We should certainly open discussions while reforming a vested-interest controlled system at home.

Ratings agency Standard & Poor's said last month that the 6 domestic banks have debt of €275bn - - more than 170% of Ireland's GDP.

A European Commission report last week showed that Ireland needs to raise fresh funds (allowing for maturities) of €48.9bn by the end of 2013, in addition to the EU-IMF bailout funds.

So, before discussing our problems with Angela Merkel post the appointment of the new government on March 9th, or even with David Cameron, we should surely start with the facts.

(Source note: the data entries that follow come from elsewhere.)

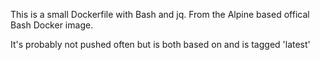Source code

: This is a small Dockerfile with Bash and jq.
From the Alpine based offical Bash Docker image.

It's probably not pushed often but is both based on and is tagged 'latest'
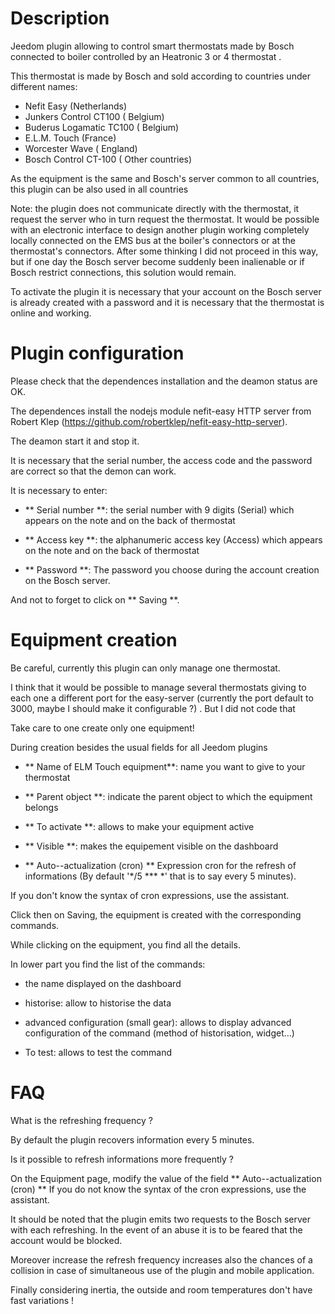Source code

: Description
===

Jeedom plugin allowing to control smart thermostats made by Bosch connected to boiler controlled by an Heatronic 3 or 4 thermostat .

This thermostat is made by Bosch and sold according to countries under different names:

- Nefit Easy (Netherlands)
- Junkers Control CT100 ( Belgium)
- Buderus Logamatic TC100 ( Belgium)
- E.L.M. Touch (France)
- Worcester Wave ( England)
- Bosch Control CT-100 ( Other countries)

As the equipment is the same and  Bosch's server common to all countries, this plugin can be also used in all countries

Note: the plugin does not communicate directly with the thermostat, it request the server who in turn request the thermostat.
It would be possible with an electronic interface to design another plugin working completely locally connected on the EMS bus at the boiler's connectors
or at the thermostat's connectors.
After some thinking I did not proceed in this way, but if one day the Bosch server become suddenly been inalienable or if Bosch restrict connections,
this solution would remain.

To activate the plugin it is necessary that your account on the Bosch server is already created with a password
and it is necessary that the thermostat is online and working.

Plugin configuration
===

Please check that the dependences installation and the deamon status are OK.

The dependences install the nodejs module nefit-easy HTTP server from Robert Klep (https://github.com/robertklep/nefit-easy-http-server).

The deamon start it and stop it.

It is necessary that the serial number, the access code and the password are correct so that the demon can work.

It is necessary to enter:

- ** Serial number **: the serial number with 9 digits (Serial) which appears on the note and on the back of thermostat

- ** Access key **: the alphanumeric access key (Access) which appears on the note and on the back of thermostat

- ** Password **: The password you choose during the account creation on the Bosch server.

And not to forget to click on ** Saving **.

Equipment creation
===

Be careful, currently this plugin can only manage one thermostat.

I think that it would be
possible to manage several thermostats giving to each one a different port for the easy-server (currently the port default to 3000, maybe I should make it configurable ?)
. But I did not code that

Take care to one create only one equipment!

During creation besides the usual fields for all Jeedom plugins

-   ** Name of ELM Touch equipment**: name you want to give to your thermostat

-   ** Parent object **: indicate the parent object to which the equipment belongs

-   ** To activate **: allows to make your equipment active

-   ** Visible **: makes the equipement visible on the dashboard

-   ** Auto--actualization (cron) ** Expression cron for the refresh of informations (By default '*/5 *** *'
that is to say every 5 minutes).

If you don't know the syntax of cron expressions, use the assistant.

Click then on Saving, the equipment is created with the corresponding commands.

While clicking on the equipment, you find all the details.

In lower part you find the list of the commands:

-   the name displayed on the dashboard

-   historise: allow to historise the data

-   advanced configuration (small gear): allows to display
advanced configuration of the command (method
of historisation, widget…)

-   To test: allows to test the command

FAQ
 ===

What is the refreshing frequency ?

By default the plugin recovers information every 5 minutes.

Is it possible to refresh informations more frequently ?

On the Equipment page, modify the value of the field ** Auto--actualization (cron) **
If you do not know the syntax of the cron expressions, use the assistant.

It should be noted that the plugin emits two requests to the Bosch server with each
refreshing. In the event of an abuse it is to be feared that the account would be blocked.

Moreover increase the refresh frequency increases also the chances of a collision
in case of simultaneous use of the plugin and mobile application.

Finally considering inertia, the outside and room temperatures don't have fast variations !
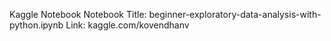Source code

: Kaggle Notebook
Notebook Title: beginner-exploratory-data-analysis-with-python.ipynb
Link: kaggle.com/kovendhanv
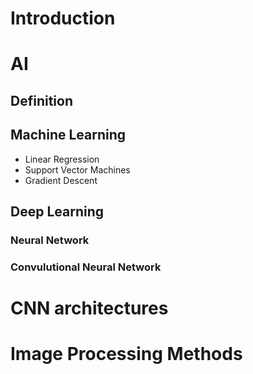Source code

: # Introduction

# AI
## Definition
## Machine Learning
- Linear Regression
- Support Vector Machines
- Gradient Descent

## Deep Learning
### Neural Network
### Convulutional Neural Network

# CNN architectures

# Image Processing Methods

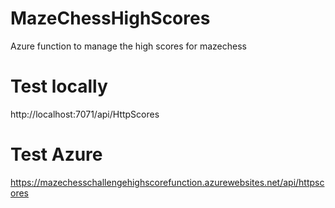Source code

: # MazeChessHighScores
Azure function to manage the high scores for mazechess

# Test locally
http://localhost:7071/api/HttpScores

# Test Azure
https://mazechesschallengehighscorefunction.azurewebsites.net/api/httpscores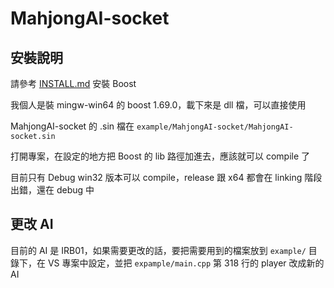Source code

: # MahjongAI-socket

## 安裝說明

請參考 [INSTALL.md](./INSTALL.md) 安裝 Boost

我個人是裝 mingw-win64 的 boost 1.69.0，載下來是 dll 檔，可以直接使用

MahjongAI-socket 的 .sin 檔在 `example/MahjongAI-socket/MahjongAI-socket.sin`

打開專案，在設定的地方把 Boost 的 lib 路徑加進去，應該就可以 compile 了

目前只有 Debug win32 版本可以 compile，release 跟 x64 都會在 linking 階段出錯，還在 debug 中

## 更改 AI

目前的 AI 是 IRB01，如果需要更改的話，要把需要用到的檔案放到 `example/` 目錄下，在 VS 專案中設定，並把 `expample/main.cpp` 第 318 行的 player 改成新的 AI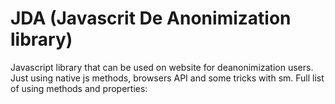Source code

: # JDA (Javascrit De Anonimization library)
Javascript library that can be used on website for deanonimization users. Just using native js methods, browsers API and some tricks with sm.
Full list of using methods and properties:
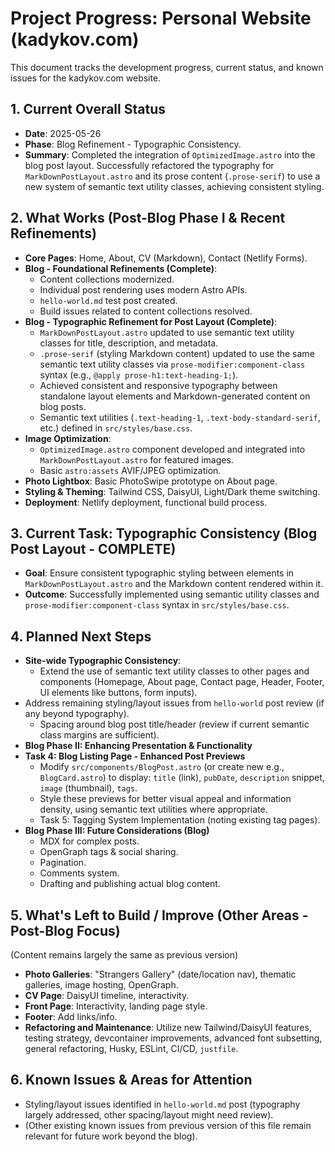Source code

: # Project Progress: Personal Website (kadykov.com)

This document tracks the development progress, current status, and known issues for the kadykov.com website.

## 1. Current Overall Status
-   **Date**: 2025-05-26
-   **Phase**: Blog Refinement - Typographic Consistency.
-   **Summary**: Completed the integration of `OptimizedImage.astro` into the blog post layout. Successfully refactored the typography for `MarkDownPostLayout.astro` and its prose content (`.prose-serif`) to use a new system of semantic text utility classes, achieving consistent styling.

## 2. What Works (Post-Blog Phase I & Recent Refinements)
-   **Core Pages**: Home, About, CV (Markdown), Contact (Netlify Forms).
-   **Blog - Foundational Refinements (Complete)**:
    *   Content collections modernized.
    *   Individual post rendering uses modern Astro APIs.
    *   `hello-world.md` test post created.
    *   Build issues related to content collections resolved.
-   **Blog - Typographic Refinement for Post Layout (Complete)**:
    *   `MarkDownPostLayout.astro` updated to use semantic text utility classes for title, description, and metadata.
    *   `.prose-serif` (styling Markdown content) updated to use the same semantic text utility classes via `prose-modifier:component-class` syntax (e.g., `@apply prose-h1:text-heading-1;`).
    *   Achieved consistent and responsive typography between standalone layout elements and Markdown-generated content on blog posts.
    *   Semantic text utilities (`.text-heading-1`, `.text-body-standard-serif`, etc.) defined in `src/styles/base.css`.
-   **Image Optimization**:
    *   `OptimizedImage.astro` component developed and integrated into `MarkDownPostLayout.astro` for featured images.
    *   Basic `astro:assets` AVIF/JPEG optimization.
-   **Photo Lightbox**: Basic PhotoSwipe prototype on About page.
-   **Styling & Theming**: Tailwind CSS, DaisyUI, Light/Dark theme switching.
-   **Deployment**: Netlify deployment, functional build process.

## 3. Current Task: Typographic Consistency (Blog Post Layout - COMPLETE)
-   **Goal**: Ensure consistent typographic styling between elements in `MarkDownPostLayout.astro` and the Markdown content rendered within it.
-   **Outcome**: Successfully implemented using semantic utility classes and `prose-modifier:component-class` syntax in `src/styles/base.css`.

## 4. Planned Next Steps
-   **Site-wide Typographic Consistency**:
    *   Extend the use of semantic text utility classes to other pages and components (Homepage, About page, Contact page, Header, Footer, UI elements like buttons, form inputs).
-   Address remaining styling/layout issues from `hello-world` post review (if any beyond typography).
    *   Spacing around blog post title/header (review if current semantic class margins are sufficient).
-   **Blog Phase II: Enhancing Presentation & Functionality**
-   **Task 4: Blog Listing Page - Enhanced Post Previews**
    *   Modify `src/components/BlogPost.astro` (or create new e.g., `BlogCard.astro`) to display: `title` (link), `pubDate`, `description` snippet, `image` (thumbnail), `tags`.
    *   Style these previews for better visual appeal and information density, using semantic text utilities where appropriate.
    *   Task 5: Tagging System Implementation (noting existing tag pages).
-   **Blog Phase III: Future Considerations (Blog)**
    *   MDX for complex posts.
    *   OpenGraph tags & social sharing.
    *   Pagination.
    *   Comments system.
    *   Drafting and publishing actual blog content.

## 5. What's Left to Build / Improve (Other Areas - Post-Blog Focus)
(Content remains largely the same as previous version)
-   **Photo Galleries**: "Strangers Gallery" (date/location nav), thematic galleries, image hosting, OpenGraph.
-   **CV Page**: DaisyUI timeline, interactivity.
-   **Front Page**: Interactivity, landing page style.
-   **Footer**: Add links/info.
-   **Refactoring and Maintenance**: Utilize new Tailwind/DaisyUI features, testing strategy, devcontainer improvements, advanced font subsetting, general refactoring, Husky, ESLint, CI/CD, `justfile`.

## 6. Known Issues & Areas for Attention
-   Styling/layout issues identified in `hello-world.md` post (typography largely addressed, other spacing/layout might need review).
-   (Other existing known issues from previous version of this file remain relevant for future work beyond the blog).
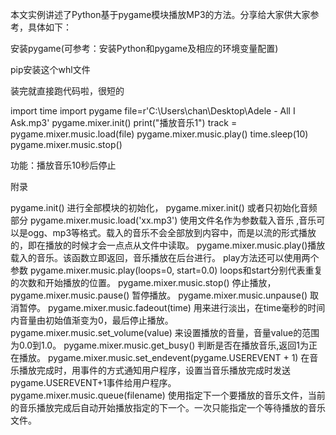 本文实例讲述了Python基于pygame模块播放MP3的方法。分享给大家供大家参考，具体如下：

安装pygame(可参考：安装Python和pygame及相应的环境变量配置)

pip安装这个whl文件

装完就直接跑代码啦，很短的

import time
import pygame
file=r'C:\Users\chan\Desktop\Adele - All I Ask.mp3'
pygame.mixer.init()
print("播放音乐1")
track = pygame.mixer.music.load(file)
pygame.mixer.music.play()
time.sleep(10)
pygame.mixer.music.stop()

功能：播放音乐10秒后停止

附录

pygame.init() 进行全部模块的初始化，
pygame.mixer.init() 或者只初始化音频部分
pygame.mixer.music.load('xx.mp3') 使用文件名作为参数载入音乐 ,音乐可以是ogg、mp3等格式。载入的音乐不会全部放到内容中，而是以流的形式播放的，即在播放的时候才会一点点从文件中读取。
pygame.mixer.music.play()播放载入的音乐。该函数立即返回，音乐播放在后台进行。
play方法还可以使用两个参数
pygame.mixer.music.play(loops=0, start=0.0) loops和start分别代表重复的次数和开始播放的位置。
pygame.mixer.music.stop() 停止播放，
pygame.mixer.music.pause() 暂停播放。
pygame.mixer.music.unpause() 取消暂停。
pygame.mixer.music.fadeout(time) 用来进行淡出，在time毫秒的时间内音量由初始值渐变为0，最后停止播放。
pygame.mixer.music.set_volume(value) 来设置播放的音量，音量value的范围为0.0到1.0。
pygame.mixer.music.get_busy() 判断是否在播放音乐,返回1为正在播放。
pygame.mixer.music.set_endevent(pygame.USEREVENT + 1) 在音乐播放完成时，用事件的方式通知用户程序，设置当音乐播放完成时发送pygame.USEREVENT+1事件给用户程序。
pygame.mixer.music.queue(filename) 使用指定下一个要播放的音乐文件，当前的音乐播放完成后自动开始播放指定的下一个。一次只能指定一个等待播放的音乐文件。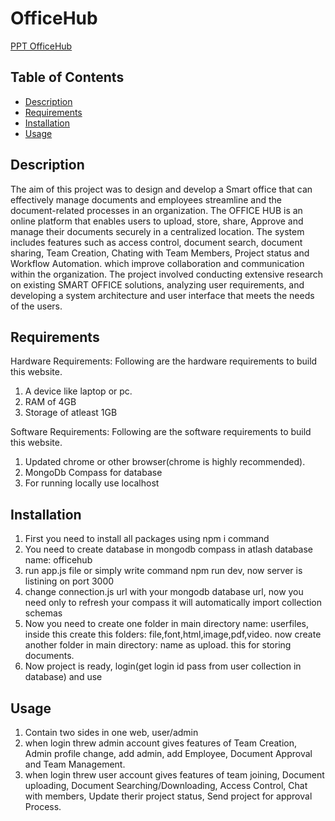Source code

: # OfficeHub

[PPT OfficeHub](https://view.officeapps.live.com/op/view.aspx?src=https%3A%2F%2Fraw.githubusercontent.com%2FVatsal0313%2FDish-Advisor%2Fmain%2F21DCE034-21DCE036-DISH_Advisor.pptx&wdOrigin=BROWSELINK)

## Table of Contents

- [Description](#description)
- [Requirements](#requirements)
- [Installation](#installation)
- [Usage](#usage)

## Description

The aim of this project was to design and develop a Smart office that can effectively manage documents and employees streamline and the document-related processes in an organization. The OFFICE HUB is an online platform that enables users to upload, store, share, Approve and manage their documents securely in a centralized location. The system includes features such as access control, document search, document sharing, Team Creation, Chating with Team Members, Project status and Workflow Automation. which improve collaboration and communication within the organization. The project involved conducting extensive research on existing SMART OFFICE solutions, analyzing user requirements, and developing a system architecture and user interface that meets the needs of the users. 

## Requirements

Hardware Requirements: 
Following are the hardware requirements to build this website.
1. A device like laptop or pc.
2. RAM of 4GB
3. Storage of atleast 1GB

Software Requirements:
Following are the software requirements to build this website.
1. Updated chrome or other browser(chrome is highly recommended).
2. MongoDb Compass for database
3. For running locally use localhost

## Installation

1. First you need to install all packages using npm i command
2. You need to create database in mongodb compass in atlash database name: officehub
3. run app.js file or simply write command npm run dev, now server is listining on port 3000
4. change connection.js url with your mongodb database url, now you need only to refresh your compass it will automatically import collection schemas
5. Now you need to create one folder in main directory name: userfiles, inside this create this folders: file,font,html,image,pdf,video. now create another folder in main directory: name as upload. this for storing documents.
6. Now project is ready, login(get login id pass from user collection in database) and use

## Usage

1. Contain two sides in one web, user/admin
2. when login threw admin account gives features of Team Creation, Admin profile change, add admin, add Employee, Document Approval and Team Management.
3. when login threw user account gives features of team joining, Document uploading, Document Searching/Downloading, Access Control, Chat with members, Update therir project status, Send project for approval Process.
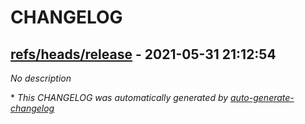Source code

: # CHANGELOG

## [refs/heads/release](https://github.com/RowlandOti/E-CommerceApp-Merchant/releases/tag/refs/heads/release) - 2021-05-31 21:12:54

*No description*

\* *This CHANGELOG was automatically generated by [auto-generate-changelog](https://github.com/BobAnkh/auto-generate-changelog)*
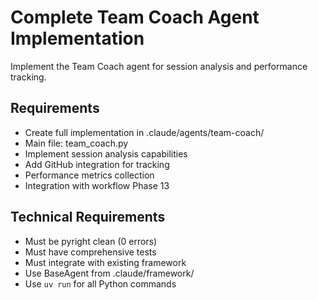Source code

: # Complete Team Coach Agent Implementation

Implement the Team Coach agent for session analysis and performance tracking.

## Requirements
- Create full implementation in .claude/agents/team-coach/
- Main file: team_coach.py
- Implement session analysis capabilities
- Add GitHub integration for tracking
- Performance metrics collection
- Integration with workflow Phase 13

## Technical Requirements
- Must be pyright clean (0 errors)
- Must have comprehensive tests
- Must integrate with existing framework
- Use BaseAgent from .claude/framework/
- Use `uv run` for all Python commands
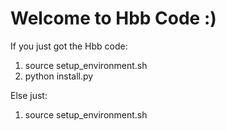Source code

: # Welcome to Hbb Code :)

If you just got the Hbb code:

1. source setup_environment.sh
2. python install.py

Else just:
1. source setup_environment.sh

Finfacts has advocated that rather than expending all ammunition and goodwill now, we should have some patience as the EU-IMF program is implemented and on Monday, EU Economic and Monetary Affairs commissioner, Olli Rehn, said that while the EU-IMF bailout deal that was approved last November, will not be opened for renegotiation by the new Irish government, he signalled that patience could pay off.

“It is essential to respect the plan, respect the memorandum and especially for 2011 the decisions are very much framed by the memorandum but concerning the outer years there is more room of manoeuvre,” he told reporters in Brussels.

He also signalled that the interest rate that was agreed last November, could be cut.